## Extracted data
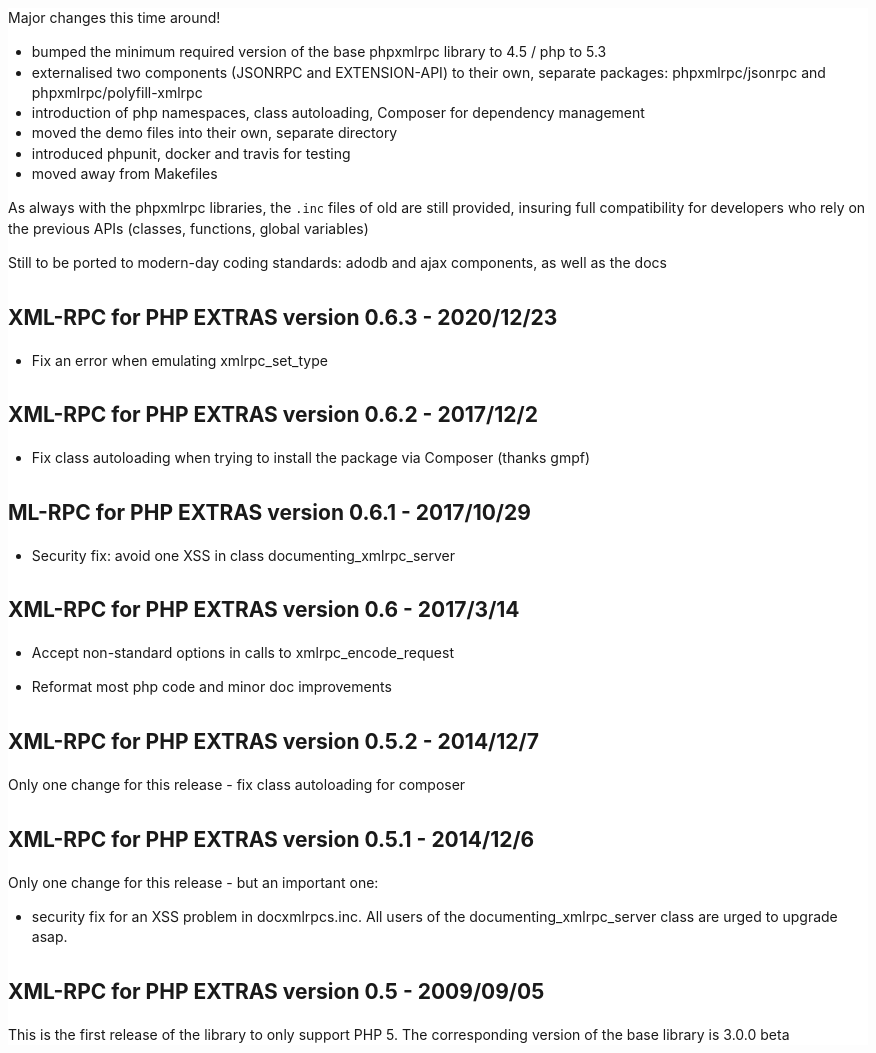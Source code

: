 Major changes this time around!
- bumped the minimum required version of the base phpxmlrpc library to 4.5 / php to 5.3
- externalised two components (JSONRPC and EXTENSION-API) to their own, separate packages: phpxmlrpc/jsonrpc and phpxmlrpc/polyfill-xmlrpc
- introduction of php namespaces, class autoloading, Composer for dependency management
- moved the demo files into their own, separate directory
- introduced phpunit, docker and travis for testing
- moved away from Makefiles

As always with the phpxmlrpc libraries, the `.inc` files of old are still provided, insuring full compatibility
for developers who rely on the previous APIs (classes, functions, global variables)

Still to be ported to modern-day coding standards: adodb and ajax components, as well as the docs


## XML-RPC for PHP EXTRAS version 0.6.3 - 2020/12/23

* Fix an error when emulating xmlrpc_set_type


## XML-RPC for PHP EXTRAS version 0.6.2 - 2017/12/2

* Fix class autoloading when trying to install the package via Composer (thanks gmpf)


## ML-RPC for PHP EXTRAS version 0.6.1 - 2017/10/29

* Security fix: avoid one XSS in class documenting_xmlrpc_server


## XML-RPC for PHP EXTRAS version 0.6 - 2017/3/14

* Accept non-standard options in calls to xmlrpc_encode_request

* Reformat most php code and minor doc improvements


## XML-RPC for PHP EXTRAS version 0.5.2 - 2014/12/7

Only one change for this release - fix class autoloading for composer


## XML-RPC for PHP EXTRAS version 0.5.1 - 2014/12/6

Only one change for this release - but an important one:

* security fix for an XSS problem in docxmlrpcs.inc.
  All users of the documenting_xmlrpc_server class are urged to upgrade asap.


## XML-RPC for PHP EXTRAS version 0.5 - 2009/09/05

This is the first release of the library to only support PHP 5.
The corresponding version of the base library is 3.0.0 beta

## Task prompt
The answer should hold exactly the lines running from the one with "Only one change for this release - fix" to the final line of the data, both ends counted.

## Result of this task
Only one change for this release - fix class autoloading for composer


## XML-RPC for PHP EXTRAS version 0.5.1 - 2014/12/6

Only one change for this release - but an important one:

* security fix for an XSS problem in docxmlrpcs.inc.
  All users of the documenting_xmlrpc_server class are urged to upgrade asap.


## XML-RPC for PHP EXTRAS version 0.5 - 2009/09/05

This is the first release of the library to only support PHP 5.
The corresponding version of the base library is 3.0.0 beta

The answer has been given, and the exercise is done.